- Data:

^^^^

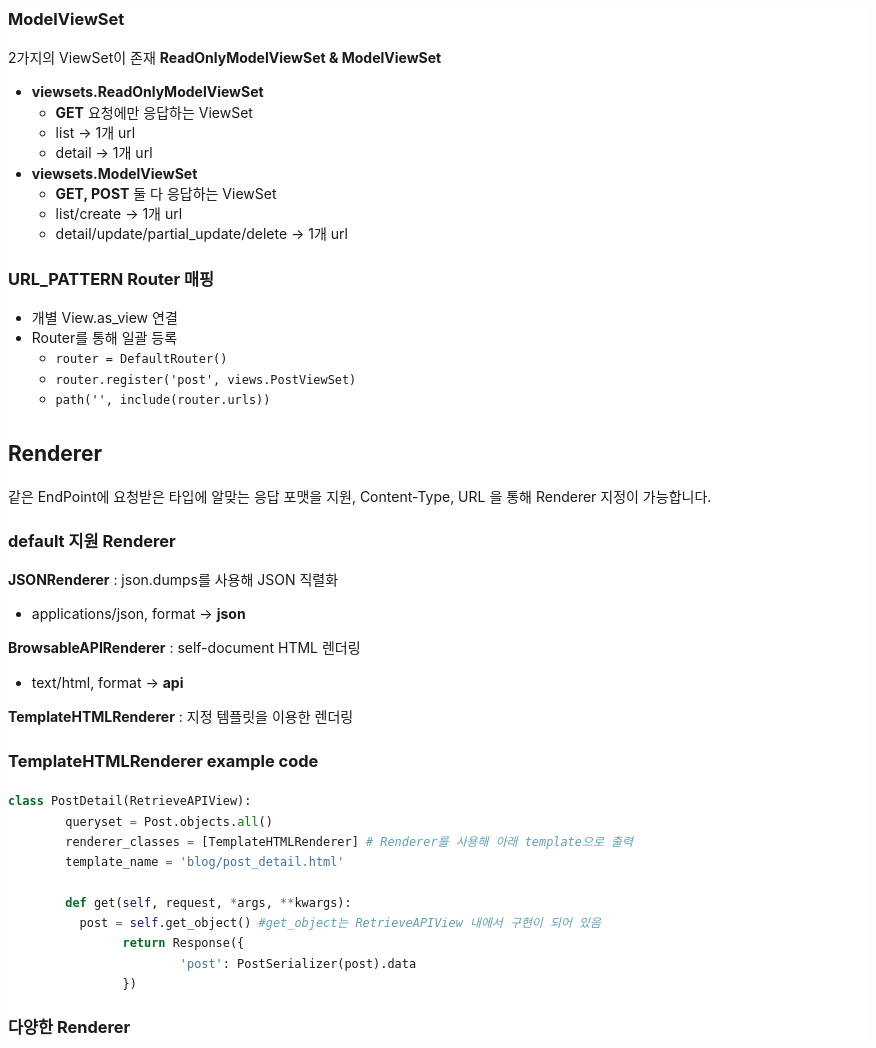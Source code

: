 ### ModelViewSet

2가지의 ViewSet이 존재 **ReadOnlyModelViewSet & ModelViewSet**

- **viewsets.ReadOnlyModelViewSet**
  - **GET** 요청에만 응답하는 ViewSet
  - list -> 1개 url
  - detail -> 1개 url
- **viewsets.ModelViewSet**
  - **GET, POST** 둘 다 응답하는 ViewSet
  - list/create -> 1개 url
  - detail/update/partial_update/delete -> 1개 url

### URL_PATTERN Router 매핑

- 개별 View.as_view 연결
- Router를 통해 일괄 등록
  - `router = DefaultRouter()`
  - `router.register('post', views.PostViewSet)`
  - `path('', include(router.urls))`



## Renderer

같은 EndPoint에 요청받은 타입에 알맞는 응답 포맷을 지원, Content-Type, URL 을 통해 Renderer 지정이 가능합니다.

### default 지원 Renderer

**JSONRenderer** : json.dumps를 사용해 JSON 직렬화

- applications/json, format -> **json**

**BrowsableAPIRenderer** : self-document HTML 렌더링

- text/html, format -> **api**

**TemplateHTMLRenderer** : 지정 템플릿을 이용한 렌더링

### TemplateHTMLRenderer example code

```python
class PostDetail(RetrieveAPIView):
		queryset = Post.objects.all() 
		renderer_classes = [TemplateHTMLRenderer] # Renderer를 사용해 아래 template으로 출력
		template_name = 'blog/post_detail.html'
		
		def get(self, request, *args, **kwargs):
	      post = self.get_object() #get_object는 RetrieveAPIView 내에서 구현이 되어 있음
				return Response({
						'post': PostSerializer(post).data
				})
```

### 다양한 Renderer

^^^^

- Problem description:
Note each line of the entries that has "TemplateHTMLRenderer" in it, and copy those lines.

- Problem solution:
**TemplateHTMLRenderer** : 지정 템플릿을 이용한 렌더링
### TemplateHTMLRenderer example code
		renderer_classes = [TemplateHTMLRenderer] # Renderer를 사용해 아래 template으로 출력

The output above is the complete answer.